- How to complete this task -
Repeat exactly the line that includes "где $|T|$ - число вершин" and all lines after it, ending with the last line of the listing below.

- Record extracts -
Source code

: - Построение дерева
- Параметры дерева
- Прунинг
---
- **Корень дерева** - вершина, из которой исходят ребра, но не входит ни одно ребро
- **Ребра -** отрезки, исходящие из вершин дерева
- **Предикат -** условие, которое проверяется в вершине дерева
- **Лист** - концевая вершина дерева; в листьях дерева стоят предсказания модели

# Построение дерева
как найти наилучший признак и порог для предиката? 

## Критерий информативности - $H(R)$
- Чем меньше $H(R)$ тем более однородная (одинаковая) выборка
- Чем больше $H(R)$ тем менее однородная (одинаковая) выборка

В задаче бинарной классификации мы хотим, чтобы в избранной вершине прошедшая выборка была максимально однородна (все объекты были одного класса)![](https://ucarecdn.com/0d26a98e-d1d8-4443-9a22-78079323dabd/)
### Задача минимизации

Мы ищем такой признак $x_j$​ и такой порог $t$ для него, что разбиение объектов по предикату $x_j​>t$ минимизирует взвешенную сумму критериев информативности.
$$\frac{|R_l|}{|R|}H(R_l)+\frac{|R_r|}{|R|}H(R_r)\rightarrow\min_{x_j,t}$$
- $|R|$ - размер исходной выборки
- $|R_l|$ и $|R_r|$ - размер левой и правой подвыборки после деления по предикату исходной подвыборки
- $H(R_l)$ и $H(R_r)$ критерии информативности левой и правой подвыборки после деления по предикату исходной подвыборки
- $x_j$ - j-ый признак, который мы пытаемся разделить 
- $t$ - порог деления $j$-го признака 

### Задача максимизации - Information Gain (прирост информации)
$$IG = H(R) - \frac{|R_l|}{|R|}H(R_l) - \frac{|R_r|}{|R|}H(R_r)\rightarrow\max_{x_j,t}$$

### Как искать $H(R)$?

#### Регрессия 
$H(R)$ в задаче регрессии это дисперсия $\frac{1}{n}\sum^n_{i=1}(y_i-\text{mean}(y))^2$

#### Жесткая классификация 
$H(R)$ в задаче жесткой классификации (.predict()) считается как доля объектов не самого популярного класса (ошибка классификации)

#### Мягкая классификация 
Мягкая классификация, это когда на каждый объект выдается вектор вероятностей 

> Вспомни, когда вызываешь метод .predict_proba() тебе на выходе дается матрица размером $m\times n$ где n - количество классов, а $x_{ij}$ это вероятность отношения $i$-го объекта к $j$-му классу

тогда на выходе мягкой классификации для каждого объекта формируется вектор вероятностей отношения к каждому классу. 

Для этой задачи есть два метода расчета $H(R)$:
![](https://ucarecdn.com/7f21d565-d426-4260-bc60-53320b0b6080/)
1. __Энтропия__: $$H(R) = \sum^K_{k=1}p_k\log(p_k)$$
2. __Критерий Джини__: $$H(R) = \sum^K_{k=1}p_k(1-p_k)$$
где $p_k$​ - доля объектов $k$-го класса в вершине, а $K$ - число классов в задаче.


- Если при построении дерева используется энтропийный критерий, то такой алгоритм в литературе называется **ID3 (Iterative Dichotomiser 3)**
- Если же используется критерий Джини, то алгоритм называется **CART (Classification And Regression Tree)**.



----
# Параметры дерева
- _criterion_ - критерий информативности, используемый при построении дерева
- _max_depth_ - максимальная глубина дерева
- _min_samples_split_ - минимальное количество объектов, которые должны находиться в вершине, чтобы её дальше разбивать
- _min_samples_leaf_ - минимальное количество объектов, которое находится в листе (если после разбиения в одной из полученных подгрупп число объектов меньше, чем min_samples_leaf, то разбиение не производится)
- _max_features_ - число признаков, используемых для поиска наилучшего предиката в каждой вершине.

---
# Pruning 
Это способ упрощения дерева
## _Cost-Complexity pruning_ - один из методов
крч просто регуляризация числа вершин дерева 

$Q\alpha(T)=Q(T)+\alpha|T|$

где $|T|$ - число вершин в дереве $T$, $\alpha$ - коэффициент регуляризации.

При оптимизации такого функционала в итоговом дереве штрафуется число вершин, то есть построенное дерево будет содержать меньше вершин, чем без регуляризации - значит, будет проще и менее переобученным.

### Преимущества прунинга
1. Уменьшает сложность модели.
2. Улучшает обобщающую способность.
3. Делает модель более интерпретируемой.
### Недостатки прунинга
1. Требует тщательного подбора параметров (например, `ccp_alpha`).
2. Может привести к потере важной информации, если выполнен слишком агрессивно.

- Finished task -
где $|T|$ - число вершин в дереве $T$, $\alpha$ - коэффициент регуляризации.

При оптимизации такого функционала в итоговом дереве штрафуется число вершин, то есть построенное дерево будет содержать меньше вершин, чем без регуляризации - значит, будет проще и менее переобученным.

### Преимущества прунинга
1. Уменьшает сложность модели.
2. Улучшает обобщающую способность.
3. Делает модель более интерпретируемой.
### Недостатки прунинга
1. Требует тщательного подбора параметров (например, `ccp_alpha`).
2. Может привести к потере важной информации, если выполнен слишком агрессивно.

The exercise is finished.